URL Analysis¶

Analyze GitHub repositories directly by URL.

Overview¶

URL analysis allows you to analyze any GitHub repository without using the GitHub API rate limits. GreenMining clones repositories locally and extracts commit data with full diff information.

Benefits¶

No GitHub API limits - Clone and analyze directly
Full commit data - Access diffs, modified files, metrics
Process metrics - Code churn, change set size, contributor count
DMM metrics - Delta Maintainability Model scores
Method-level analysis - Per-function complexity via Lizard
Historical analysis - Analyze any date range

Python API¶

LocalRepoAnalyzer¶

The main class for URL-based analysis.

from greenmining.services.local_repo_analyzer import LocalRepoAnalyzer

analyzer = LocalRepoAnalyzer(
    clone_path="/tmp/greenmining_repos",  # Where to clone
    cleanup_after=True                     # Delete after analysis
)

Parameters¶

Parameter	Type	Default	Description
`clone_path`	str	/tmp/greenmining_repos	Directory for cloning
`cleanup_after`	bool	True	Delete cloned repo after analysis

Single Repository Analysis¶

Analyze a single repository.

from greenmining.services.local_repo_analyzer import LocalRepoAnalyzer
from datetime import datetime

analyzer = LocalRepoAnalyzer()
result = analyzer.analyze_repository(
    repo_url="https://github.com/pallets/flask",
    max_commits=200,
    since_date=datetime(2024, 1, 1),
    to_date=datetime(2024, 12, 31)
)

print(f"Total commits: {result['total_commits']}")
print(f"Green-aware: {result['green_aware_percentage']:.1f}%")

Multiple Repositories¶

repos = [
    "https://github.com/pallets/flask",
    "https://github.com/django/django",
    "https://github.com/fastapi/fastapi"
]

for repo_url in repos:
    result = analyzer.analyze_repository(repo_url, max_commits=100)
    print(f"{result['repository']['name']}: {result['green_aware_percentage']:.1f}%")
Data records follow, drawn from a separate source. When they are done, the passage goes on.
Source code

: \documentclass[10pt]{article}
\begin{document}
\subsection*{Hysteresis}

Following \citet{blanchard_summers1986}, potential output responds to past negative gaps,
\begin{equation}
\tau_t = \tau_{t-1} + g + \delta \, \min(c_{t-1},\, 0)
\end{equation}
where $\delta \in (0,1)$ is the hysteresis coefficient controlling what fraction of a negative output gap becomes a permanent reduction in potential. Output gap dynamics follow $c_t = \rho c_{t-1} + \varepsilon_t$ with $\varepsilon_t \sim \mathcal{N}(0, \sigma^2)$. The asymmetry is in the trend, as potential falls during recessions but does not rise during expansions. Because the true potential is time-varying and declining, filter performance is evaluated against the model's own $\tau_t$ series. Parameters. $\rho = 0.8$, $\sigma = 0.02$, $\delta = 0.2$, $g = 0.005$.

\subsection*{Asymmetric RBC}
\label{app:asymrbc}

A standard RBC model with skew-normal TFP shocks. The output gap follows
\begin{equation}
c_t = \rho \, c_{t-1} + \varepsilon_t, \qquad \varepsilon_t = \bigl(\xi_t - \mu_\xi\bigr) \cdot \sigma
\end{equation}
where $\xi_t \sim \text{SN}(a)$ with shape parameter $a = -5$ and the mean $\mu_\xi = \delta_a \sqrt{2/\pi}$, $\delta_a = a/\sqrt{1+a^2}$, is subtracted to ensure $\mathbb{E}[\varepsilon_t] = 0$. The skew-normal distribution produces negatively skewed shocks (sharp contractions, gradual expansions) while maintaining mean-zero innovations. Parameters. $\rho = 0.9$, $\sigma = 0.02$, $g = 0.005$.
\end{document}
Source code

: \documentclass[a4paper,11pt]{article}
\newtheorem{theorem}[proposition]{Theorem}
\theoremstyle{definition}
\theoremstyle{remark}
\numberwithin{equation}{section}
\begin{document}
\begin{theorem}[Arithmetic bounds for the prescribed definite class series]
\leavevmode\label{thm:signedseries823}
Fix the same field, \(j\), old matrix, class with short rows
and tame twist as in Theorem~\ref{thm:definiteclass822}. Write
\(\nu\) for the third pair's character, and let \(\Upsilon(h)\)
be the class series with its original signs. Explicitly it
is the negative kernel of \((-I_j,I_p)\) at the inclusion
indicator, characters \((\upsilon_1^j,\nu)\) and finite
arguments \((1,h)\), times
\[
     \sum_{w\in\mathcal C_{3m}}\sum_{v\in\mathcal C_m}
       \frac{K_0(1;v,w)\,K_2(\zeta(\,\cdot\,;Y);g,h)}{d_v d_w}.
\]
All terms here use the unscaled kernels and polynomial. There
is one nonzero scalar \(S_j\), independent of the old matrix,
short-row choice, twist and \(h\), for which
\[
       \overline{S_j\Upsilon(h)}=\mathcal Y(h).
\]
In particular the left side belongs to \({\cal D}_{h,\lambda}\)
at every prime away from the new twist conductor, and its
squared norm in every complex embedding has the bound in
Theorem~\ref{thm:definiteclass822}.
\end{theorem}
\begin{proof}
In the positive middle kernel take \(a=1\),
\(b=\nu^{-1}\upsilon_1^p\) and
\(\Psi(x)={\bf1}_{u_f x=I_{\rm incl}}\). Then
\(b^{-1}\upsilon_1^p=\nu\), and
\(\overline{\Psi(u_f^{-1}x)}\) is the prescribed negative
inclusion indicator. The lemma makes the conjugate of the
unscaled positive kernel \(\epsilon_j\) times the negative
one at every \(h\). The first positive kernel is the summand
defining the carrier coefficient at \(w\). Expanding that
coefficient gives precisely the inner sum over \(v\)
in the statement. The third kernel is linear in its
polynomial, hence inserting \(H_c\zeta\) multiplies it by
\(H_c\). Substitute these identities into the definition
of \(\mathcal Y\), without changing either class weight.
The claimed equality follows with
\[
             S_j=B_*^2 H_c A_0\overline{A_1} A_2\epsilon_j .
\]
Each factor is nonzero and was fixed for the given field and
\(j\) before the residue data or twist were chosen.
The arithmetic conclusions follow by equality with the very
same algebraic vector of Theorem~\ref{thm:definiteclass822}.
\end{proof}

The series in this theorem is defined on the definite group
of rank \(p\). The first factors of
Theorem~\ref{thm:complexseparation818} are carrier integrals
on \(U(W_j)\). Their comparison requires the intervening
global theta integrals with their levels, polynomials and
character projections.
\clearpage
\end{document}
analyze_repository() Parameters¶

Parameter	Type	Default	Description
`repo_url`	str	(required)	GitHub repository URL
`max_commits`	int	1000	Maximum commits to analyze
`since_date`	datetime	None	Start date filter
`to_date`	datetime	None	End date filter

Return Value¶

{
    "repository": {
        "name": "flask",
        "url": "https://github.com/pallets/flask",
        "owner": "pallets",
        "clone_path": "/tmp/greenmining_repos/flask"
    },
    "total_commits": 200,
    "green_aware_count": 47,
    "green_aware_percentage": 23.5,
    "commits": [
        {
            "sha": "abc123...",
            "message": "Optimize template caching",
            "author": "developer",
            "date": "2024-03-15T10:30:00",
            "green_aware": True,
            "patterns": ["Cache Static Data"],
            "modified_files": 3,
            "insertions": 45,
            "deletions": 12,
            "dmm_unit_size": 0.85,
            "dmm_unit_complexity": 0.72,
            "dmm_unit_interfacing": 0.90
        },
        ...
    ],
    "pattern_distribution": {
        "Cache Static Data": 15,
        "Use Async Instead of Sync": 12,
        ...
    },
    "process_metrics": {
        "change_set": {"max": 25, "avg": 5.2},
        "code_churn": {"added": 5000, "removed": 2000},
        "contributors_count": 45
    }
}

Complete Example¶

#!/usr/bin/env python3
"""Analyze Flask repository for green patterns."""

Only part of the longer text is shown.